Raising and lowering operators for spin

[lion8172]

When we set the raising and lowering operators for spin to be S_{\pm} = S_x \pm i S_y, what convention are we following (i.e. why is the first term taken to be S_x and the second taken to be S_y)?

 

[Avodyne]

If we label the eigenstates of S_z as |{+}\rangle and |{-}\rangle, so that S_z|{\pm}\rangle=\pm\frac12 |{\pm}\rangle, then
S_+|{-}\rangle=|{+}\rangle
S_-|{+}\rangle=|{-}\rangle
Also,
S_+|{+}\rangle=0
S_-|{-}\rangle=0
That is, S_+ raises the value of S_z, and S_- lowers it.

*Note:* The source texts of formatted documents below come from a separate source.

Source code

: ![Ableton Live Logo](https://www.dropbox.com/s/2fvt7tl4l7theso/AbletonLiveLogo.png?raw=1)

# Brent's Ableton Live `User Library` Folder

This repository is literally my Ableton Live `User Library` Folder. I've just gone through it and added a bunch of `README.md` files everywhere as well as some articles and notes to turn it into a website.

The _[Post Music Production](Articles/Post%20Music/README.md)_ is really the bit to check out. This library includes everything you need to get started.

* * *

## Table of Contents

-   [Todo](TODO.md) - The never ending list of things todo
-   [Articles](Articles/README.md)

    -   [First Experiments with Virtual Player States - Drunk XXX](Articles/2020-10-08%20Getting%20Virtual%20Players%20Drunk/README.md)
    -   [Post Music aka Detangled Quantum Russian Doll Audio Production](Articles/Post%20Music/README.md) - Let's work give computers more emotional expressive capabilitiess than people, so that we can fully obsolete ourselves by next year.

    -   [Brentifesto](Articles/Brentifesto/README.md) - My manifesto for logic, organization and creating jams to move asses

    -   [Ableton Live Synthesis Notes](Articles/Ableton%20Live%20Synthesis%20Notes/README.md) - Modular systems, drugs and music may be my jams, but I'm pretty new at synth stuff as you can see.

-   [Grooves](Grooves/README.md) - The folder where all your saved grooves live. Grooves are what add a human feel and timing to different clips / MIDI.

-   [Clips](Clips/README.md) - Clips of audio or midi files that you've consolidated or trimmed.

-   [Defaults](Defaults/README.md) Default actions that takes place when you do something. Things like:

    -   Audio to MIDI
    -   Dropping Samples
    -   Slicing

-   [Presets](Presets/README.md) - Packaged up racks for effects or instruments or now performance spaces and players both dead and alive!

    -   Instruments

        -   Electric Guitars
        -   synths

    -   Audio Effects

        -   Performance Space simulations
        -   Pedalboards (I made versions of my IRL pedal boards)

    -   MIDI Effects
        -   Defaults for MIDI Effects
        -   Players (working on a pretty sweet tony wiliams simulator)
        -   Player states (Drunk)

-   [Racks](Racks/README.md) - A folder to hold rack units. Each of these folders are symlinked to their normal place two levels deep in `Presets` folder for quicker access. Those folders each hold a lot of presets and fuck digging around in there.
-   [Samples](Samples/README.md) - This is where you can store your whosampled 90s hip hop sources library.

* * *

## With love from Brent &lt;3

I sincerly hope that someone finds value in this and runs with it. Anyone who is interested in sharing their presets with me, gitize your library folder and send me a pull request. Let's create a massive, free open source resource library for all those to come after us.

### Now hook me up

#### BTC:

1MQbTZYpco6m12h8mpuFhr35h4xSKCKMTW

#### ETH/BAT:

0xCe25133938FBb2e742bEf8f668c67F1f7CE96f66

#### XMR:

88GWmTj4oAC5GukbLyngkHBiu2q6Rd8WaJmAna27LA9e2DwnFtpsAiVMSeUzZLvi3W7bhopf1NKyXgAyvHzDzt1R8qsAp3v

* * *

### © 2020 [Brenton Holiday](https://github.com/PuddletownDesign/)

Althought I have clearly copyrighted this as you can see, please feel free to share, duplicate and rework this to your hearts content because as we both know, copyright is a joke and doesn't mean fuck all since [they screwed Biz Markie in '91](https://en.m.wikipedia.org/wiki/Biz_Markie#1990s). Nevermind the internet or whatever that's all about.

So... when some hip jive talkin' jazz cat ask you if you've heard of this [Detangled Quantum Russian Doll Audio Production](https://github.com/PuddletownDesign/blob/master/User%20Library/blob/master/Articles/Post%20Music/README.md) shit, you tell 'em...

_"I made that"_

That is how the raising and lowering operators are defined, and S_x \pm i S_y is just what they work out to be.

 

[Marco_84]

When we set the raising and lowering operators for spin to be S_{\pm} = S_x \pm i S_y, what convention are we following (i.e. why is the first term taken to be S_x and the second taken to be S_y)?

It is the right hand convention.
think about the angular momentum...
it is defined mathematically L=R x P... it is a "right handed representation".
We can of sure define that in left hand repr...

 

[ewilibrium]

I think that is a Math method.
Example:
angular momentum: After "operate" with Math signals, Lz will be raised or lowered. (with operation L+=Lx+iLy)

--
If define L \pm = L_x \pm iL_y
When comute them:
[L_z ,L \pm ] = ... = \pm \hbar (L_x \pm iL_y )
(Griffiths D.J_Quantum Mechanics...)
If define "left hand" the signal will become to convert.
+- become -+
That is not good!